The New York Times
By: Matthew Healey
January 26, 2012
At 19, without a diploma, a job, or a place to call home
De Andre Hill, 19, is the first to admit it: He grew up way too soon.
He was raised in Greensboro, N.C., and spent his teenage years looking after three half-sisters, preparing dinners of burger patties and spaghetti for them, insisting they do their homework and comforting them when they cried themselves to sleep.
Mr. Hill said his mother took him and his sisters with her as she moved from place to place, but was unable to look after them properly. He has not seen his father in five or six years.
When he was 16, he and his family left North Carolina for New York. By then, he had bounced among 12 schools. In Harlem, he settled in at Frederick Douglass Academy, but in winter 2011, he dropped out. His mother took the family south again.
They lived with an aunt and a grandmother, but those stints went badly. And in August, after a confrontation in which Mr. Hill stood up for his mother against her boyfriend, he realized it was time to head out on his own.
''I prefer being alone,'' he said.
Mr. Hill reconnected with a girlfriend in New York and came back to the city, but he had no home to call his own.
His girlfriend suggested he stay at Covenant House, a nonprofit shelter for homeless youth in Manhattan. There, he was given a bed and assistance in finding a job and re-enrolling at school.
One afternoon in late November, Mr. Hill sat in a small courtyard at the shelter, discussing his life. A slim, good-looking young man with a gentle voice and a sweet demeanor that belies a robust self-confidence, he said that his nighttime job in telemarketing was all right but that he was looking forward to an interview with a delivery company, where he hoped to earn $9 an hour plus tips working as a runner.
The job, he said, might help him leave the untidy room he shared with two men at the shelter.
An affiliate of Catholic Charities Archdiocese of New York, one of the seven agencies supported by The New York Times Neediest Cases Fund, Covenant House was nudging Mr. Hill through its ''rites of passage'' program, which helps young people figure out how to get their lives together, hold a job and live independently.
As part of the program, Mr. Hill was required to put aside $75 of his weekly income as a nest egg to use when he left the shelter. The counselors helped him enroll at the Technical Career Institute, where he hopes to finish school and work toward an associate's degree. To help buy textbooks, Mr. Hill received a $300 gift card with money from the Neediest Cases Fund.
Mr. Hill said he dreamed of opening a clothing business one day. But those dreams will have to wait. Later, he learned he had not gotten the runner's job.
''They didn't think I was strong enough to do it, but I know I am,'' he said proudly, adding, ''There's nothing I can't handle.''
Mr.

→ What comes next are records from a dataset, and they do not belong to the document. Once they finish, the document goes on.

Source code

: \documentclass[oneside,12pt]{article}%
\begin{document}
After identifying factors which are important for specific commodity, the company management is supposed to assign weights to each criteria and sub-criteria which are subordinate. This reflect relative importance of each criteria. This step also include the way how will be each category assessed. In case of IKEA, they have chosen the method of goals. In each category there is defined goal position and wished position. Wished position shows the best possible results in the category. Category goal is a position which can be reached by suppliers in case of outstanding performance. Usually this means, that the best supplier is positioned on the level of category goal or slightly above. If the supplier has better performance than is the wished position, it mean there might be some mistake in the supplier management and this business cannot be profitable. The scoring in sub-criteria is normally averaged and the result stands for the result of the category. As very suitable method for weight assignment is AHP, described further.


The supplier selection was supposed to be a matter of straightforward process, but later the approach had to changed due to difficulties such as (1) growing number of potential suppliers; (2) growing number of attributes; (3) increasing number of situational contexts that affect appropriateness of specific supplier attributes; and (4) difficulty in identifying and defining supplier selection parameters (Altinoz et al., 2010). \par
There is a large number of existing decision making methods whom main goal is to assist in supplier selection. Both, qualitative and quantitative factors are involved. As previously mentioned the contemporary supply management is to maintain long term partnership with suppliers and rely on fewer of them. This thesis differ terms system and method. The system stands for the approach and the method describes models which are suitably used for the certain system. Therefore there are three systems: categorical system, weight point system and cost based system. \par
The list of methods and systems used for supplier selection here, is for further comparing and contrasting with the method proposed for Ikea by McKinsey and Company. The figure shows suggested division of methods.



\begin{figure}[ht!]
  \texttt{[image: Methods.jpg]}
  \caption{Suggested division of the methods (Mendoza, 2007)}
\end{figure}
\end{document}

Hill loves playing football -- quarterback and wide receiver -- but he said his frequent moving had kept him out of high school athletics. He stays in contact with his sisters, one of whom is in Job Corps in North Carolina, while another is living with a foster family. The third, now in eighth grade, is living with relatives in New York.
''She gets all A's,'' he said. ''I make sure they're doing good.''
In a phone interview this month, however, he said he been let go from the telemarketing job after a bout of lateness. He had also left Covenant House and moved in with his girlfriend in the Bronx.
Despite the setbacks, Mr. Hill was determined to stay upbeat. He had interviews lined up for jobs in construction and food service and at a clothing store. He said he was thrilled with his new classes at the technology institute, where he needs only 15 more credits to receive his high school diploma.
''I had good grades before I dropped out,'' he said, proud of his current 3.4 grade-point average. ''I know my education is the most important thing right now.''
With his erratic and dysfunctional early life, Mr. Hill said he felt as if he had something to prove to himself.
''I can do better than my mom,'' he said.